* [Task objective]: Every line with the string "także" should be copied from the data.

Saved data entries
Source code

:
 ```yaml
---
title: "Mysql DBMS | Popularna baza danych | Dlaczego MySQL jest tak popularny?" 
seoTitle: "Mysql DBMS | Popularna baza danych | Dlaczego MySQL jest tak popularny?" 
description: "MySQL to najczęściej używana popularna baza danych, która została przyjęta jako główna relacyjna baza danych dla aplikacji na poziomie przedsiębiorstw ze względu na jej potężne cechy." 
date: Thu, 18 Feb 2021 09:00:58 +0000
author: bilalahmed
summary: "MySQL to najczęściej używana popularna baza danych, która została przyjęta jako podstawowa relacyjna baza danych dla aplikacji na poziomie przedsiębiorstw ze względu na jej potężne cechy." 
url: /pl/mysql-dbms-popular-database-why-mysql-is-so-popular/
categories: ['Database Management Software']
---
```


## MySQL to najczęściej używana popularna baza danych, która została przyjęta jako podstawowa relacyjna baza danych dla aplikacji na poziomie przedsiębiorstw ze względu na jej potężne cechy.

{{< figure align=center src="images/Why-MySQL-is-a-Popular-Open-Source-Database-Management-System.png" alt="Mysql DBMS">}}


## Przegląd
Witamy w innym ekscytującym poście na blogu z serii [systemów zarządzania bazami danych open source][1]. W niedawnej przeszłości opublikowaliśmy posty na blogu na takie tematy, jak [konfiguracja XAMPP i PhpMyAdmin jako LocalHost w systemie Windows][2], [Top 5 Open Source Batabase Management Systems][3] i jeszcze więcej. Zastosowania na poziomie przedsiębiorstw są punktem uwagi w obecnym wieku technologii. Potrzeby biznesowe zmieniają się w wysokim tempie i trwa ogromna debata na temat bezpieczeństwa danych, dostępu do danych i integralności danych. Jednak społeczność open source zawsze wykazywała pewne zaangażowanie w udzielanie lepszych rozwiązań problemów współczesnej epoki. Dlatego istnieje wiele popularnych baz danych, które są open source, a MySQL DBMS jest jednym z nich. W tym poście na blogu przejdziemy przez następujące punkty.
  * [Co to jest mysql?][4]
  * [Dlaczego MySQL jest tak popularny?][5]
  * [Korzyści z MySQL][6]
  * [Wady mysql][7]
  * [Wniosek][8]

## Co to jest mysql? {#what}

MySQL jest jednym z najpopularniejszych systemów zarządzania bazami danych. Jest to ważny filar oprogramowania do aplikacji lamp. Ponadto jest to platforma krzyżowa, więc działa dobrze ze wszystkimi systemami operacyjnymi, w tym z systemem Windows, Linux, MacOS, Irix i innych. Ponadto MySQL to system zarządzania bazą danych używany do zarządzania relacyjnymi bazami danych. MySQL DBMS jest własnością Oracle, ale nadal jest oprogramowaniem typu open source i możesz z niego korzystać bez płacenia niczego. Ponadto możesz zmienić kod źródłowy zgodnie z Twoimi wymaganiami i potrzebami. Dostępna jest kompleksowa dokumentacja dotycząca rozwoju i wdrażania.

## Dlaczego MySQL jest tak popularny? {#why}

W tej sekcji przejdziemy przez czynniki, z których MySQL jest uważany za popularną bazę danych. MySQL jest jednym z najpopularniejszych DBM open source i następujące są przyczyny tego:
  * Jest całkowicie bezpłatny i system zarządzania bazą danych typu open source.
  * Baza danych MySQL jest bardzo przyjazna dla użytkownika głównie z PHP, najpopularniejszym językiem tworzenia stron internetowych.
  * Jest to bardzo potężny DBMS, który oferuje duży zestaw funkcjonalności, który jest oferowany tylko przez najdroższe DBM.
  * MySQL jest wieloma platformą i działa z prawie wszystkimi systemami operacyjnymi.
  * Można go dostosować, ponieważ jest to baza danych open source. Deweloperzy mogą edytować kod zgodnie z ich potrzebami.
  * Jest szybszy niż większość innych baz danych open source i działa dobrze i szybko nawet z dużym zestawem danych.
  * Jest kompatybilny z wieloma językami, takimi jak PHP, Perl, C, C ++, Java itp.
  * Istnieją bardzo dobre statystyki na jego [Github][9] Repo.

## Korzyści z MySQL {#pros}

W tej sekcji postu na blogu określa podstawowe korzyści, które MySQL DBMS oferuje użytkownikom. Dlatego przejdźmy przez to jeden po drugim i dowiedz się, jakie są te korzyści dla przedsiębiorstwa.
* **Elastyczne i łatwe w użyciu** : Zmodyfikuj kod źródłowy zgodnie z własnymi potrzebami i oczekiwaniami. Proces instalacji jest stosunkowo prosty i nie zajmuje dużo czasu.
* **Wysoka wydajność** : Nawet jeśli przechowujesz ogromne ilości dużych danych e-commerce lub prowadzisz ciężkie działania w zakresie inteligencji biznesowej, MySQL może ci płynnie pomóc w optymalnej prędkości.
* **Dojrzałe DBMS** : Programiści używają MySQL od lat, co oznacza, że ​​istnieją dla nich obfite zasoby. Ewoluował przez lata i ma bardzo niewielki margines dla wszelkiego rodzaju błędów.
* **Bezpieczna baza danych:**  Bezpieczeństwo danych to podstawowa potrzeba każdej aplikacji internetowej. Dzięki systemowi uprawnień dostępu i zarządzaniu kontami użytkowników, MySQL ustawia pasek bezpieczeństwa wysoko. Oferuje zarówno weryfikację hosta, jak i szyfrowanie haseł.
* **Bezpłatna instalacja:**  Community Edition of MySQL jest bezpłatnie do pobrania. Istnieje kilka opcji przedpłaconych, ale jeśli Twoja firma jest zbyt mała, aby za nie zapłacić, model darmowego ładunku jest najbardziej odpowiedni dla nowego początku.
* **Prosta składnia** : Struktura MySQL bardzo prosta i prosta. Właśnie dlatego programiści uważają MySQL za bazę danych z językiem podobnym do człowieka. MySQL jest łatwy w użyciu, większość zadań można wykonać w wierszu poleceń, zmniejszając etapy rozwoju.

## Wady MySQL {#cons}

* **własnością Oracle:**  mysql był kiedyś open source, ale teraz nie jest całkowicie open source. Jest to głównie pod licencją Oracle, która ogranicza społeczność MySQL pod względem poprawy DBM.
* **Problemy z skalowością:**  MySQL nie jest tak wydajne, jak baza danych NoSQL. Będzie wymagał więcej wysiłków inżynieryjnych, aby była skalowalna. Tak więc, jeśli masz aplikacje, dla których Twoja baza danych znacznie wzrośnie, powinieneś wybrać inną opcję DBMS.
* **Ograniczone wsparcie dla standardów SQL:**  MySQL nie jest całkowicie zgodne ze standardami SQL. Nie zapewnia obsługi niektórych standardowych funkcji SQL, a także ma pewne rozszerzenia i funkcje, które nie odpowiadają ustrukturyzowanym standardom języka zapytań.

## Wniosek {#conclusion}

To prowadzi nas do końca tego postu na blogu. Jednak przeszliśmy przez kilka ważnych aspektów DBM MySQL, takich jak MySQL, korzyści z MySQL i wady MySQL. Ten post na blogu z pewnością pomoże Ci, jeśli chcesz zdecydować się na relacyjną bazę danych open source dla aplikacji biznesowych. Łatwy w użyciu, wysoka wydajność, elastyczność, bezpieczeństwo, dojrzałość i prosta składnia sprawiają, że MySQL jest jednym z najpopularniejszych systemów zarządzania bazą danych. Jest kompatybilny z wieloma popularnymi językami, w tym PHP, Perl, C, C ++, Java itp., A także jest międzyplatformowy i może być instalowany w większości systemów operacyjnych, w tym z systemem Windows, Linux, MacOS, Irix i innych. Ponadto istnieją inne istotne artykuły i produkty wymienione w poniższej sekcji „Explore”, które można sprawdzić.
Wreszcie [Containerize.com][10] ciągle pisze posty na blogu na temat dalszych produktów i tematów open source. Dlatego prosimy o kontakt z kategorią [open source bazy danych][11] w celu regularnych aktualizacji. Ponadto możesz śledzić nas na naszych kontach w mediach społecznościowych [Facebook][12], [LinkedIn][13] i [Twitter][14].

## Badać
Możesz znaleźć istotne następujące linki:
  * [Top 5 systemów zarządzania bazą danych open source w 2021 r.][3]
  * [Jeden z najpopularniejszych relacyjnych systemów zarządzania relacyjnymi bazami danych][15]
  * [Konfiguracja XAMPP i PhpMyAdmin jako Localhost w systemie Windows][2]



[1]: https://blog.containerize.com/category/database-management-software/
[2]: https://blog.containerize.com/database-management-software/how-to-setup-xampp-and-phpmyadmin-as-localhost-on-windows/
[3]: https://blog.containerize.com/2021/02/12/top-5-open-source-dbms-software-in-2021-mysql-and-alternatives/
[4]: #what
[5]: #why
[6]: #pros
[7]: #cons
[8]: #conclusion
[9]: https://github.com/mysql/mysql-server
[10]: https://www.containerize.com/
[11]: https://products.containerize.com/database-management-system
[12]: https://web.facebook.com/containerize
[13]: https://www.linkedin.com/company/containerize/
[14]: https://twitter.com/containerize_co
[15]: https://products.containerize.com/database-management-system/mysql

* [Response area]:
* **Ograniczone wsparcie dla standardów SQL:**  MySQL nie jest całkowicie zgodne ze standardami SQL. Nie zapewnia obsługi niektórych standardowych funkcji SQL, a także ma pewne rozszerzenia i funkcje, które nie odpowiadają ustrukturyzowanym standardom języka zapytań.
To prowadzi nas do końca tego postu na blogu. Jednak przeszliśmy przez kilka ważnych aspektów DBM MySQL, takich jak MySQL, korzyści z MySQL i wady MySQL. Ten post na blogu z pewnością pomoże Ci, jeśli chcesz zdecydować się na relacyjną bazę danych open source dla aplikacji biznesowych. Łatwy w użyciu, wysoka wydajność, elastyczność, bezpieczeństwo, dojrzałość i prosta składnia sprawiają, że MySQL jest jednym z najpopularniejszych systemów zarządzania bazą danych. Jest kompatybilny z wieloma popularnymi językami, w tym PHP, Perl, C, C ++, Java itp., A także jest międzyplatformowy i może być instalowany w większości systemów operacyjnych, w tym z systemem Windows, Linux, MacOS, Irix i innych. Ponadto istnieją inne istotne artykuły i produkty wymienione w poniższej sekcji „Explore”, które można sprawdzić.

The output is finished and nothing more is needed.